→ **What needs to be done**: When you spot the word "abierto" in a line of the data below, copy that line.

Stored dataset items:
==============================

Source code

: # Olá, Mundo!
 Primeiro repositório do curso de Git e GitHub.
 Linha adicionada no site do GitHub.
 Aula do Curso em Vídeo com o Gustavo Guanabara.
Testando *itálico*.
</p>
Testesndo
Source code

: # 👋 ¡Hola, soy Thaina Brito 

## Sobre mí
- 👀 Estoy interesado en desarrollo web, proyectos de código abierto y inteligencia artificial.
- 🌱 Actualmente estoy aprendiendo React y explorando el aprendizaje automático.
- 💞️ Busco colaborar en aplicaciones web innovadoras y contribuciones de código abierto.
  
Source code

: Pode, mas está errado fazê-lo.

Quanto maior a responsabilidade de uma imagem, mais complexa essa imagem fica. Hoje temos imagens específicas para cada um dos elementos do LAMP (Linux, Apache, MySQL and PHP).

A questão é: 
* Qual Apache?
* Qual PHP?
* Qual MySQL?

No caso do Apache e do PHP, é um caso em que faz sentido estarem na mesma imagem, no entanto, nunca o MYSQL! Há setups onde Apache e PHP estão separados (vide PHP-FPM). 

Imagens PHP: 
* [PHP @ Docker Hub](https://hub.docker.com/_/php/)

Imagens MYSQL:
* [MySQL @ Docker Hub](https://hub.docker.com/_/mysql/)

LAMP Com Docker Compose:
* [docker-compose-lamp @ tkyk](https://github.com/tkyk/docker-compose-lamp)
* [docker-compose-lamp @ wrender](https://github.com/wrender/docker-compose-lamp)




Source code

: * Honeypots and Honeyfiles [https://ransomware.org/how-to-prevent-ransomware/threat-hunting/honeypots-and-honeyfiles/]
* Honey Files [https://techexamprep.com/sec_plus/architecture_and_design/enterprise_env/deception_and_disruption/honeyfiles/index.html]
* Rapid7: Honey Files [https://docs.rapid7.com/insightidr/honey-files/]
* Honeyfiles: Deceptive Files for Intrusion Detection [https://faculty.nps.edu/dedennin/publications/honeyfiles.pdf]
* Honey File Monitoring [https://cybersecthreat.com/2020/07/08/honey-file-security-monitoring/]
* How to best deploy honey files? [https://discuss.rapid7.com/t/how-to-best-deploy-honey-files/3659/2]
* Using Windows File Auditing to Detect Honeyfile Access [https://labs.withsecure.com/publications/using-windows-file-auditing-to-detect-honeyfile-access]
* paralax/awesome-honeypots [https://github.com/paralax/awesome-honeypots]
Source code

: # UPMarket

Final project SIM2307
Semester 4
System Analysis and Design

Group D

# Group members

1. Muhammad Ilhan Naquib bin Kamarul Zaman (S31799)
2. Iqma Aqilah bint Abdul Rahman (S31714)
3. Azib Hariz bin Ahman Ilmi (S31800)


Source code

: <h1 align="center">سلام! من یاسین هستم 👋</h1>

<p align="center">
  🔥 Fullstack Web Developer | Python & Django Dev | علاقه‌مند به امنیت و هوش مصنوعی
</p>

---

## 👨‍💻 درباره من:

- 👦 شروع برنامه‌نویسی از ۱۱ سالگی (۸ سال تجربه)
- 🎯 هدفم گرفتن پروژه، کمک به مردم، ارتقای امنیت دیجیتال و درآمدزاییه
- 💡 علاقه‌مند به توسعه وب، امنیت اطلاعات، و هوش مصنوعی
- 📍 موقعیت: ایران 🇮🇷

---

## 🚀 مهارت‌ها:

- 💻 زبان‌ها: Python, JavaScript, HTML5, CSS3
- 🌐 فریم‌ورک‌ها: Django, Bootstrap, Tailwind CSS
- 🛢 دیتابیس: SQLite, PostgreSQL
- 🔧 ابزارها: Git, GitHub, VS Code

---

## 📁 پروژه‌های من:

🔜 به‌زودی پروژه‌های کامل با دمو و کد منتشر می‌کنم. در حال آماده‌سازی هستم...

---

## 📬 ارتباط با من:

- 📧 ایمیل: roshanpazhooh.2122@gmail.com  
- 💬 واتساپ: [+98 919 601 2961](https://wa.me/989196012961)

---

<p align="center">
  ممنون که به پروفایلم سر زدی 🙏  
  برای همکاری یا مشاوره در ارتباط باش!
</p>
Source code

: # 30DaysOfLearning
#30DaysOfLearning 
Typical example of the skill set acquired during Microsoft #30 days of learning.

==============================

→ **Response to the exercise**:
- 👀 Estoy interesado en desarrollo web, proyectos de código abierto y inteligencia artificial.
- 💞️ Busco colaborar en aplicaciones web innovadoras y contribuciones de código abierto.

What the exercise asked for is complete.